In April of 2008, 11 people in Egypt starved to death while waiting in line at a local market for bread. “Aysh,” the Arabic word for bread, is so essential in Egyptian culture it also translates to mean life.
Bread has always been a staple product for the poor. With 14.2 million people living below the poverty line, the popular baladi bread is one of the few items those living in poverty can afford. But rising food prices has put even baladi out of reach for many.
To assist in this vital hunger issue, The United Nations’s World Food Program (WFP) has partnered with the Global Alliance for Improved Nutrition (GAIN) and the Egyptian government in an effort to distribute and bake healthier bread.
The UN’s Food and Agricultural Organization (FAO) reported in 2010 that world food prices hit record highs, increasing roughly 25 percent since 2009. These prices are expected to escalate further as rising oil prices increase the cost of producing, storing, and transporting food.
GAIN awarded 3 million dollars to WFP, to assist the Egyptian government in subsidizing wheat flour, and lowering the cost of baladi bread for those living in poverty.

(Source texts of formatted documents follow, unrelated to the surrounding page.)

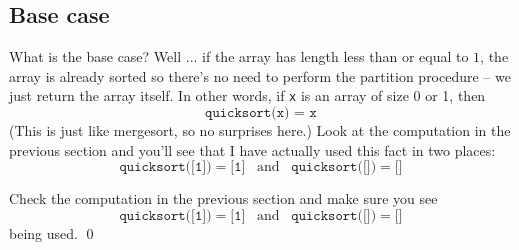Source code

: \newpage
\subsection{Base case}

What is the base case?
Well ... if the array has length less than or equal to $1$,
the array is already sorted so there's no need to perform 
the partition procedure -- we just return the array itself.
In other words, if \verb!x! is an array of size 0 or 1, then 
\[
\texttt{quicksort(x) = x}
\]
(This is just like mergesort, so no surprises here.)
Look at the computation in the previous section and you'll see that
I have actually used this fact in two places:
\[
\texttt{quicksort([1])} 
= 
\texttt{[1]}
\,\,\, 
\text{ and }
\,\,\,
\texttt{quicksort([])} 
= \texttt{[]} 
\]

\begin{ex}
Check the computation in the previous section
and make sure you see 
\[
\texttt{quicksort([1])} 
= 
\texttt{[1]}
\,\,\, 
\text{ and }
\,\,\,
\texttt{quicksort([])} 
= 
\texttt{[]} 
\]
being used.
\qed
\end{ex}

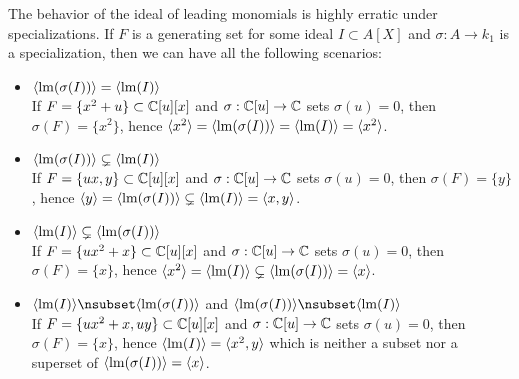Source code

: \begin{example}\upshape
  The behavior of the ideal of leading monomials is highly erratic under specializations. If $F$ is a generating set for some ideal $I \subset A[X]$ and $\sigma : A \to k_{1}$ is a specialization, then we can have all the following scenarios:
  \begin{itemize}
    \item $\langle \operatorname{lm}(\sigma(I)) \rangle = \langle \operatorname{lm}(I) \rangle$ \\ If $F = \{x^{2} + u\} \subset \mathbb{C}[u][x]$ and $\sigma : \mathbb{C}[u] \to \mathbb{C}$ sets $\sigma(u) = 0$, then $\sigma(F) = \{x^{2}\}$, hence $\langle x^{2} \rangle = \langle \operatorname{lm}(\sigma(I)) \rangle = \langle \operatorname{lm}(I) \rangle = \langle x^{2} \rangle$.

    \item $\langle \operatorname{lm}(\sigma(I)) \rangle \subsetneq \langle \operatorname{lm}(I) \rangle$ \\ If $F = \{ux, y\} \subset \mathbb{C}[u][x]$ and $\sigma : \mathbb{C}[u] \to \mathbb{C}$ sets $\sigma(u) = 0$, then $\sigma(F) = \{y\}$, hence $\langle y \rangle = \langle \operatorname{lm}(\sigma(I)) \rangle \subsetneq \langle \operatorname{lm}(I) \rangle = \langle x, y \rangle$.

    \item $\langle \operatorname{lm}(I) \rangle \subsetneq \langle \operatorname{lm}(\sigma(I)) \rangle$ \\ If $F = \{ux^{2} + x\} \subset \mathbb{C}[u][x]$ and $\sigma : \mathbb{C}[u] \to \mathbb{C}$ sets $\sigma(u) = 0$, then $\sigma(F) = \{x\}$, hence $\langle x^{2} \rangle = \langle \operatorname{lm}(I) \rangle \subsetneq \langle \operatorname{lm}(\sigma(I)) \rangle = \langle x \rangle$.

    \item $\langle \LM(I) \rangle \nsubset \langle \LM(\sigma(I)) \rangle$ and $\langle \LM(\sigma(I)) \rangle \nsubset \langle \LM(I) \rangle$ \\ If $F = \{ux^{2} + x, uy\} \subset \mathbb{C}[u][x]$ and $\sigma : \mathbb{C}[u] \to \mathbb{C}$ sets $\sigma(u) = 0$, then $\sigma(F) = \{x\}$, hence $\langle \operatorname{lm}(I) \rangle = \langle x^{2}, y \rangle$ which is neither a subset nor a superset of $\langle \operatorname{lm}(\sigma(I)) \rangle = \langle x \rangle$.
  \end{itemize}
\end{example}


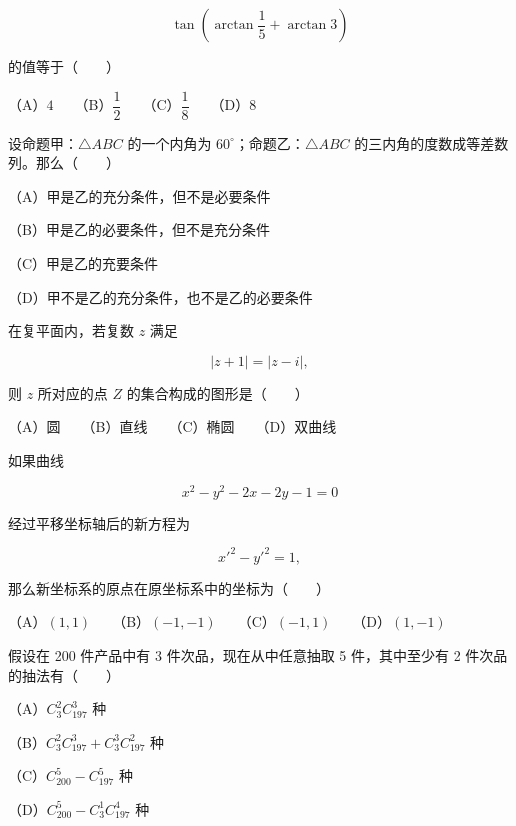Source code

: \begin{question}

\nopagebreak[4]
\[
\tan\left(\arctan\frac15+\arctan3\right)
\]

的值等于\mbox{（　　）}

（A）$4$　　（B）$\dfrac12$　　（C）$\dfrac18$　　（D）$8$

\end{question}
\begin{question}
设命题甲：$\triangle ABC$ 的一个内角为 $60^\circ$；命题乙：$\triangle ABC$ 的三内角的度数成等差数列。那么\mbox{（　　）}

（A）甲是乙的充分条件，但不是必要条件

（B）甲是乙的必要条件，但不是充分条件

（C）甲是乙的充要条件

（D）甲不是乙的充分条件，也不是乙的必要条件

\end{question}
\begin{question}
在复平面内，若复数 $z$ 满足

\nopagebreak[4]
\[
|z+1|=|z-i|,
\]

则 $z$ 所对应的点 $Z$ 的集合构成的图形是\mbox{（　　）}

（A）圆　　（B）直线　　（C）椭圆　　（D）双曲线

\end{question}
\begin{question}
如果曲线

\nopagebreak[4]
\[
x^2-y^2-2x-2y-1=0
\]

经过平移坐标轴后的新方程为

\nopagebreak[4]
\[
x'^2-y'^2=1,
\]

那么新坐标系的原点在原坐标系中的坐标为\mbox{（　　）}

（A）$(1,1)$　　（B）$(-1,-1)$　　（C）$(-1,1)$　　（D）$(1,-1)$

\end{question}
\begin{question}
假设在 200 件产品中有 3 件次品，现在从中任意抽取 5 件，其中至少有 2 件次品的抽法有\mbox{（　　）}

（A）$C_3^2C_{197}^3$ 种

（B）$C_3^2C_{197}^3+C_3^3C_{197}^2$ 种

（C）$C_{200}^5-C_{197}^5$ 种

（D）$C_{200}^5-C_3^1C_{197}^4$ 种

\end{question}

Baladi is full of calories and carbohydrates, but still lacks important nutrients a healthy body needs. One in every two Egyptian children under five has anemia, which occurs when there is a noticeable decrease in red blood cells, and the body is unable to produce more. In pregnant women, anemia can cause serious birth defects.
To fight childhood anemia, WFP is supplementing baladi with nutrients such as iron and folic acid. This bread is distributed to schools and served to students during lunch. This distribution program also accommodates government subsidies; families living on less than a dollar a day can afford to buy baladi in local markets, giving families the supplements they need.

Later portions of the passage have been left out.